What to do. Your reply should be only the number of lines in the records that contain the word "from".

Available data.
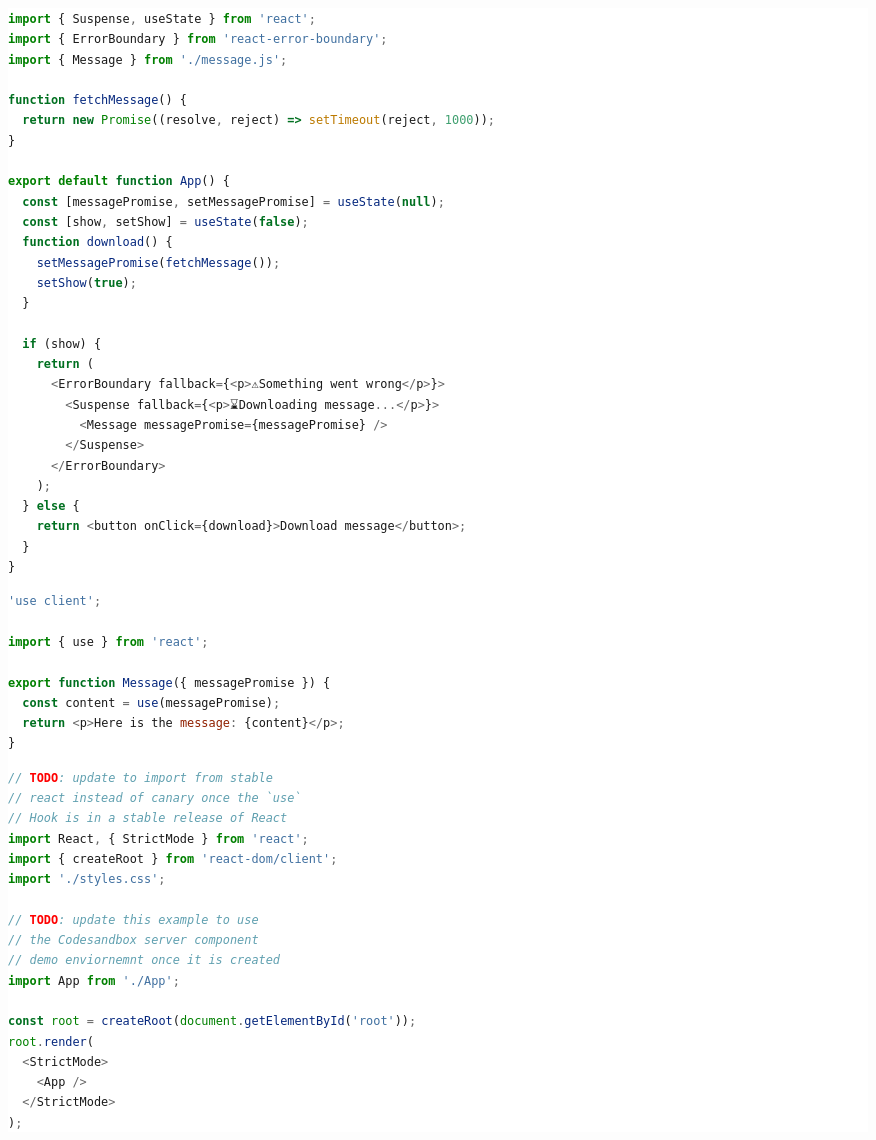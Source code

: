 <Sandpack>

```js App.js active
import { Suspense, useState } from 'react';
import { ErrorBoundary } from 'react-error-boundary';
import { Message } from './message.js';

function fetchMessage() {
  return new Promise((resolve, reject) => setTimeout(reject, 1000));
}

export default function App() {
  const [messagePromise, setMessagePromise] = useState(null);
  const [show, setShow] = useState(false);
  function download() {
    setMessagePromise(fetchMessage());
    setShow(true);
  }

  if (show) {
    return (
      <ErrorBoundary fallback={<p>⚠️Something went wrong</p>}>
        <Suspense fallback={<p>⌛Downloading message...</p>}>
          <Message messagePromise={messagePromise} />
        </Suspense>
      </ErrorBoundary>
    );
  } else {
    return <button onClick={download}>Download message</button>;
  }
}
```

```js message.js
'use client';

import { use } from 'react';

export function Message({ messagePromise }) {
  const content = use(messagePromise);
  return <p>Here is the message: {content}</p>;
}
```

```js index.js hidden
// TODO: update to import from stable
// react instead of canary once the `use`
// Hook is in a stable release of React
import React, { StrictMode } from 'react';
import { createRoot } from 'react-dom/client';
import './styles.css';

// TODO: update this example to use
// the Codesandbox server component
// demo enviornemnt once it is created
import App from './App';

const root = createRoot(document.getElementById('root'));
root.render(
  <StrictMode>
    <App />
  </StrictMode>
);
```


[//]: # (TODO: replace the `<Note></Note>` below with `<Canary></Canary>` once https://github.com/reactjs/react.dev/pull/6173 is merged)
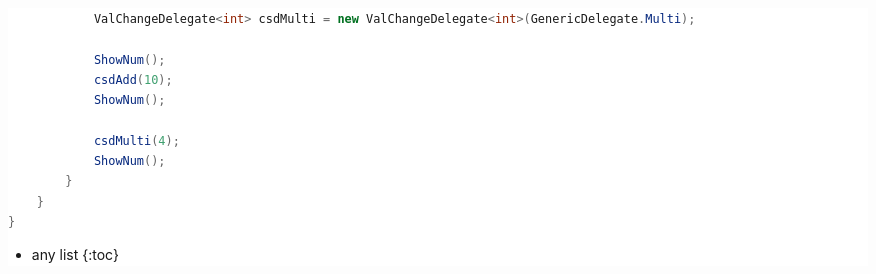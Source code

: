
 ```c#
			ValChangeDelegate<int> csdMulti = new ValChangeDelegate<int>(GenericDelegate.Multi);

			ShowNum();
			csdAdd(10);
			ShowNum();

			csdMulti(4);
			ShowNum();
		}
	}
}
```

* any list
{:toc}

Final answer. 8